From The Final Call Newspaper

 Is the new law enforcement accountability database symbolism or substance?

By Charlene Muhammad, National Correspondent
- January 2, 2024

The Biden-Harris administration launched a new National Law Enforcement Accountability Database to help advance police reform and build community trust, but is it just more symbolism over substance?

We want an immediate end to the police brutality and mob attacks against the so-called Negro throughout the United States. We believe that the Federal government should intercede to see that Black men and women tried in White courts receive justice in accordance with the laws of the land—or allow us to build a new nation for ourselves, dedicated to justice, freedom and liberty.—What the Muslims Want / The Muslim Program

The recently launched National Law Enforcement Accountability Database aims to address the profound fear and trauma that Black Americans in particular have experienced for generations. But the new federal database is “dangerous symbolism,” argued human rights attorney Nana Gyamfi. It “keeps policing alive under the guise that it can be reformed. It cannot,” she told The Final Call.

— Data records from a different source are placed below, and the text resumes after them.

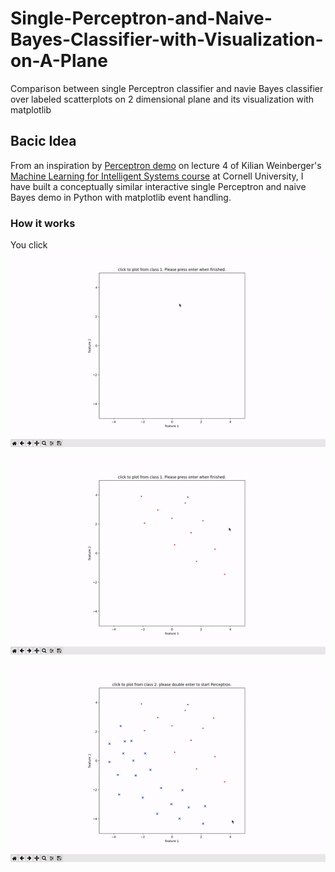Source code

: # Single-Perceptron-and-Naive-Bayes-Classifier-with-Visualization-on-A-Plane
Comparison between single Perceptron classifier and navie Bayes classifier over labeled scatterplots on 2 dimensional plane and its visualization with matplotlib


## Bacic Idea
From an inspiration by [Perceptron demo](https://youtu.be/wl7gVvI-HuY?t=1331) on lecture 4 of Kilian Weinberger's [Machine Learning for Intelligent Systems course](https://www.cs.cornell.edu/courses/cs4780/2018fa/) at Cornell University, I have built a conceptually similar interactive single Perceptron and naive Bayes demo in Python with matplotlib event handling.

### How it works
You click <br />
![click to plot from class 1](/images/click%20to%20plot%20from%20class%201.gif)

![click to plot from class 2](/images/click%20to%20plot%20from%20class%202.gif)

![Perceptron](/images/Perceptron.gif)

“As part of my Administration’s executive order on policing, we committed to create a first of its kind database to track records of law enforcement misconduct so that agencies are able to hire the best personnel. Today, I am fulfilling that promise by launching the National Law Enforcement Accountability Database,” read a White House statement issued December 18.

“This database will ensure that records of serious misconduct by federal law enforcement officers are readily available to agencies considering hiring those officers. We are also working to allow and encourage state, Tribal, local, and territorial law enforcement agencies to make available and access similar records as part of their hiring processes,” the statement continued in part.

Some advocates and legal experts feel the new accountability database issued by President Joe Biden’s executive order he signed on May 2022 is a step in the right direction, but it is not enough, they point out.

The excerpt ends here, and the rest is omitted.